It takes a lot to get me to enjoy a baroque opera. It helped that my good friend Christine Busch, a violinist from Stuttgart, Germany, got me a ticket for the dress rehearsal of Niobe, Regina di Tebe at the Royal Opera House in London. You can’t enjoy it if you don’t get to go.
However, tickets for the public performances will be easier to get hold of: not many people get terribly excited about the prospect of watching ancient Greek folk over three solid hours getting into trouble while singing lots of coloratura. And that’s not counting the almost half-hour break after the first of the three acts. I had never managed to listen to a baroque opera from start to finish before.
But this is different. Thanks to ingenious, witty, modern set design and direction, and thanks very much to the surtitles that allow you to follow the story every step of the way, this opera by Italian diplomat and composer Agostino Steffani becomes an almost suspenseful session.
French soprano Véronique Gens (who by the way is quite a celebrity in baroque music circles) seems the perfect singer for the role of posh yummy mummy Niobe who gets to reign over Thebe when hubby Anfione feels like retiring. American Amanda Forsythe brings a Reese Witherspoon charme (Vanity Fair) to the role of the young honest bird Manto, daughter to rightfully grumpy blind seer Tiresia. Quite early on, she gets rescued (disappointingly off-stage) from a wild animal by cool regal muscle man Tiberino, portrayed with the requisite oomph and passion by German tenor Lothar Odinius.
The set and lighting designs are by German designer Raimund Bauer. In themselves they create a daunting and increasingly dark atmosphere that in its simple grandeur of big, clear lines becomes an opera house like the Royal Opera House. There is only one moment, where a huge disco ball time-warped (and enlarged) from the Seventies descends from above where I thought maybe that was an error in judgement. But the smart, witty, and sometimes simply gorgeous set design would be nothing without the lively, believable and often pleasantly humorous direction by German Lukas Hemleb.
The production would not exist, were it not for multi-talented German conductor Thomas Hengelbrock, who founded the Balthasar Neumann Ensemble, an orchestra that specialises on historical performances with original instruments.
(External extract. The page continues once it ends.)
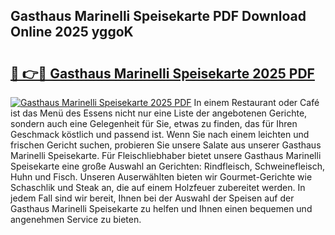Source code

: ## Gasthaus Marinelli Speisekarte PDF Download Online 2025 yggoK

# <h2><a href="http://gceghv.nevu.top/?p=Gasthaus+Marinelli+Speisekarte">🔗 👉🔴 Gasthaus Marinelli Speisekarte 2025 PDF</a></h2>

[![Gasthaus Marinelli Speisekarte 2025 PDF](https://i.imgur.com/dBaPXMq.png)](http://gceghv.nevu.top/?p=Gasthaus+Marinelli+Speisekarte)
In einem Restaurant oder Café ist das Menü des Essens nicht nur eine Liste der angebotenen Gerichte, sondern auch eine Gelegenheit für Sie, etwas zu finden, das für Ihren Geschmack köstlich und passend ist. Wenn Sie nach einem leichten und frischen Gericht suchen, probieren Sie unsere Salate aus unserer Gasthaus Marinelli Speisekarte. Für Fleischliebhaber bietet unsere Gasthaus Marinelli Speisekarte eine große Auswahl an Gerichten: Rindfleisch, Schweinefleisch, Huhn und Fisch. Unseren Auserwählten bieten wir Gourmet-Gerichte wie Schaschlik und Steak an, die auf einem Holzfeuer zubereitet werden. In jedem Fall sind wir bereit, Ihnen bei der Auswahl der Speisen auf der Gasthaus Marinelli Speisekarte zu helfen und Ihnen einen bequemen und angenehmen Service zu bieten.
However, when I throw a quick glance at what the man’s been up to in his life already, it’s probably more his thirst for innovation that made him bring such state-of-the-art people to this production.
Buy a ticket. It is all stark and very German, so don’t say you have not been warned. I claim no expertise on baroque opera at all, so maybe they all are done in sexy, funny, cool, smart and fascinating ways nowadays. More likely though this is one of the best you can get.